- _WORK REQUEST_
Output the data verbatim, minus the images.

- _SUPPLIED RECORDS_
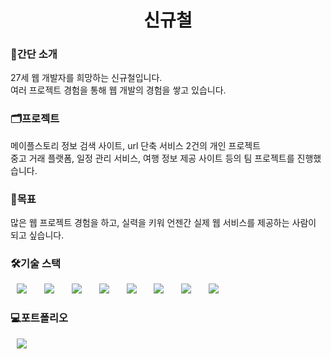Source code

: <h1 align="center"> 신규철 </h1>

<h3>🦢간단 소개</h3>
27세 웹 개발자를 희망하는 신규철입니다.<br>
여러 프로젝트 경험을 통해 웹 개발의 경험을 쌓고 있습니다.

<h3>🗂️프로젝트</h3>
메이플스토리 정보 검색 사이트, url 단축 서비스 2건의 개인 프로젝트<br>
중고 거래 플랫폼, 일정 관리 서비스, 여행 정보 제공 사이트 등의 팀 프로젝트를 진행했습니다.

<h3>🤗목표</h3>
많은 웹 프로젝트 경험을 하고, 실력을 키워 언젠간 실제 웹 서비스를 제공하는 사람이 되고 싶습니다.

<h3>🛠기술 스택</h3>
<div>
<img src="https://img.shields.io/badge/Java-007396?style=flat-square&logo=Java&logoColor=white" style="height : auto; margin-left : 10px; margin-right : 10px;"/></a>&nbsp;
<img src="https://img.shields.io/badge/MySQL-4479A1?style=flat-square&logo=MySQL&logoColor=white" style="height : auto; margin-left : 10px; margin-right : 10px;"/></a>&nbsp;
<img src="https://img.shields.io/badge/HTML5-E34F26?style=flat-square&logo=HTML5&logoColor=white" style="height : auto; margin-left : 10px; margin-right : 10px;"/></a>&nbsp;
<img src="https://img.shields.io/badge/CSS3-1572B6?style=flat-square&logo=CSS3&logoColor=white" style="height : auto; margin-left : 10px; margin-right : 10px;"/></a>&nbsp;
<img src="https://img.shields.io/badge/JavaScript-F7DF1E?style=flat-square&logo=JavaScript&logoColor=white" style="height : auto; margin-left : 10px; margin-right : 10px;"/></a>&nbsp;
<img src="https://img.shields.io/badge/TypeScript-1572B6?style=flat-square&logo=TypeScript&logoColor=white" style="height : auto; margin-left : 10px; margin-right : 10px;"/></a>&nbsp;
<img src="https://img.shields.io/badge/Jest-E34F26?style=flat-square&logo=Jest&logoColor=white" style="height : auto; margin-left : 10px; margin-right : 10px;"/></a>&nbsp;
<img src="https://img.shields.io/badge/Redux-E34F26?style=flat-square&logo=Redux&logoColor=white" style="height : auto; margin-left : 10px; margin-right : 10px;"/></a>&nbsp;
</div>

<h3>💻포트폴리오</h3>
<a href="https://kyuchory.github.io/portfolio/">
    <img src="http://img.shields.io/badge/Portfolio-00D182?style=flat&logo=Emby&logoColor=white&link=https://kyuchory.github.io/portfolio/"
        style="height : auto; margin-left : 10px; margin-right : 10px;"/>
</a
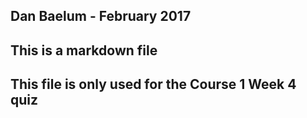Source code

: ## Dan Baelum - February 2017
## This is a markdown file
## This file is only used for the Course 1 Week 4 quiz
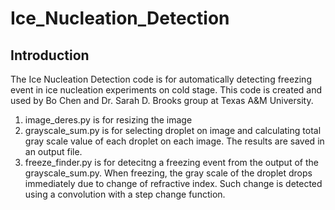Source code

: # Ice_Nucleation_Detection

## Introduction

The Ice Nucleation Detection code is for automatically detecting freezing event in ice nucleation experiments on cold stage. This code is created and used by Bo Chen and Dr. Sarah D. Brooks group at Texas A&M University.

1. image_deres.py is for resizing the image
2. grayscale_sum.py is for selecting droplet on image and calculating total gray scale value of each droplet on each image. The results are saved in an output file.
3. freeze_finder.py is for detecitng a freezing event from the output of the grayscale_sum.py. When freezing, the gray scale of the droplet drops immediately due to change of refractive index. Such change is detected using a convolution with a step change function.
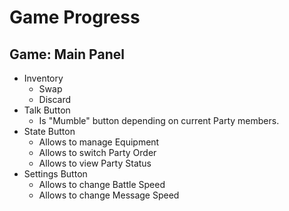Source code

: # Game Progress

## Game: Main Panel

- Inventory
  - Swap
  - Discard
- Talk Button
  - Is "Mumble" button depending on current Party members.
- State Button
  - Allows to manage Equipment
  - Allows to switch Party Order
  - Allows to view Party Status
- Settings Button
  - Allows to change Battle Speed
  - Allows to change Message Speed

- _FINISHED EXERCISE_
Source code

: <h1 align="center"> 신규철 </h1>

<h3>🦢간단 소개</h3>
27세 웹 개발자를 희망하는 신규철입니다.<br>
여러 프로젝트 경험을 통해 웹 개발의 경험을 쌓고 있습니다.

<h3>🗂️프로젝트</h3>
메이플스토리 정보 검색 사이트, url 단축 서비스 2건의 개인 프로젝트<br>
중고 거래 플랫폼, 일정 관리 서비스, 여행 정보 제공 사이트 등의 팀 프로젝트를 진행했습니다.

<h3>🤗목표</h3>
많은 웹 프로젝트 경험을 하고, 실력을 키워 언젠간 실제 웹 서비스를 제공하는 사람이 되고 싶습니다.

<h3>🛠기술 스택</h3>
<div>
<img src="https://img.shields.io/badge/Java-007396?style=flat-square&logo=Java&logoColor=white" style="height : auto; margin-left : 10px; margin-right : 10px;"/></a>&nbsp;
<img src="https://img.shields.io/badge/MySQL-4479A1?style=flat-square&logo=MySQL&logoColor=white" style="height : auto; margin-left : 10px; margin-right : 10px;"/></a>&nbsp;
<img src="https://img.shields.io/badge/HTML5-E34F26?style=flat-square&logo=HTML5&logoColor=white" style="height : auto; margin-left : 10px; margin-right : 10px;"/></a>&nbsp;
<img src="https://img.shields.io/badge/CSS3-1572B6?style=flat-square&logo=CSS3&logoColor=white" style="height : auto; margin-left : 10px; margin-right : 10px;"/></a>&nbsp;
<img src="https://img.shields.io/badge/JavaScript-F7DF1E?style=flat-square&logo=JavaScript&logoColor=white" style="height : auto; margin-left : 10px; margin-right : 10px;"/></a>&nbsp;
<img src="https://img.shields.io/badge/TypeScript-1572B6?style=flat-square&logo=TypeScript&logoColor=white" style="height : auto; margin-left : 10px; margin-right : 10px;"/></a>&nbsp;
<img src="https://img.shields.io/badge/Jest-E34F26?style=flat-square&logo=Jest&logoColor=white" style="height : auto; margin-left : 10px; margin-right : 10px;"/></a>&nbsp;
<img src="https://img.shields.io/badge/Redux-E34F26?style=flat-square&logo=Redux&logoColor=white" style="height : auto; margin-left : 10px; margin-right : 10px;"/></a>&nbsp;
</div>

<h3>💻포트폴리오</h3>
<a href="https://kyuchory.github.io/portfolio/">
    <img src="http://img.shields.io/badge/Portfolio-00D182?style=flat&logo=Emby&logoColor=white&link=https://kyuchory.github.io/portfolio/"
        style="height : auto; margin-left : 10px; margin-right : 10px;"/>
</a
Source code

: ## Dan Baelum - February 2017
## This is a markdown file
## This file is only used for the Course 1 Week 4 quiz
Source code

: # Ice_Nucleation_Detection

## Introduction

The Ice Nucleation Detection code is for automatically detecting freezing event in ice nucleation experiments on cold stage. This code is created and used by Bo Chen and Dr. Sarah D. Brooks group at Texas A&M University.

1. image_deres.py is for resizing the image
2. grayscale_sum.py is for selecting droplet on image and calculating total gray scale value of each droplet on each image. The results are saved in an output file.
3. freeze_finder.py is for detecitng a freezing event from the output of the grayscale_sum.py. When freezing, the gray scale of the droplet drops immediately due to change of refractive index. Such change is detected using a convolution with a step change function.
Source code

: # Game Progress

## Game: Main Panel

- Inventory
  - Swap
  - Discard
- Talk Button
  - Is "Mumble" button depending on current Party members.
- State Button
  - Allows to manage Equipment
  - Allows to switch Party Order
  - Allows to view Party Status
- Settings Button
  - Allows to change Battle Speed
  - Allows to change Message Speed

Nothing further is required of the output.